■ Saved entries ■

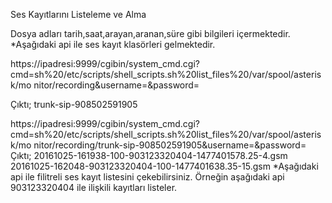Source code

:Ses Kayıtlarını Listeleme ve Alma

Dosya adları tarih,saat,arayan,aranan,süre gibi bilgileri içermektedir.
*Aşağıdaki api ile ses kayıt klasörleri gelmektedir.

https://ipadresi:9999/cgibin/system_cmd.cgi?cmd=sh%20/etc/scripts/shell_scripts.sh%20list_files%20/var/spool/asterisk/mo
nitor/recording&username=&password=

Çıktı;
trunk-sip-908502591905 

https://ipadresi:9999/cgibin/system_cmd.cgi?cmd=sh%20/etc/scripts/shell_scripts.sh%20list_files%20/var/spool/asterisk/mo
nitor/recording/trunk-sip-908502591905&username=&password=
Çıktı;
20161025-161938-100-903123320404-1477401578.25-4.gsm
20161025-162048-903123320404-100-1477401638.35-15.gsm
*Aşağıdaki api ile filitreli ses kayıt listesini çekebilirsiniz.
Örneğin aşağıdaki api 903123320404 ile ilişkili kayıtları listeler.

■ What to work on ■
Reproduce each line of the records above, exactly and without pictures.

■ Task response ■
Source code

:Ses Kayıtlarını Listeleme ve Alma

Dosya adları tarih,saat,arayan,aranan,süre gibi bilgileri içermektedir.
*Aşağıdaki api ile ses kayıt klasörleri gelmektedir.

https://ipadresi:9999/cgibin/system_cmd.cgi?cmd=sh%20/etc/scripts/shell_scripts.sh%20list_files%20/var/spool/asterisk/mo
nitor/recording&username=&password=

Çıktı;
trunk-sip-908502591905 

https://ipadresi:9999/cgibin/system_cmd.cgi?cmd=sh%20/etc/scripts/shell_scripts.sh%20list_files%20/var/spool/asterisk/mo
nitor/recording/trunk-sip-908502591905&username=&password=
Çıktı;
20161025-161938-100-903123320404-1477401578.25-4.gsm
20161025-162048-903123320404-100-1477401638.35-15.gsm
*Aşağıdaki api ile filitreli ses kayıt listesini çekebilirsiniz.
Örneğin aşağıdaki api 903123320404 ile ilişkili kayıtları listeler.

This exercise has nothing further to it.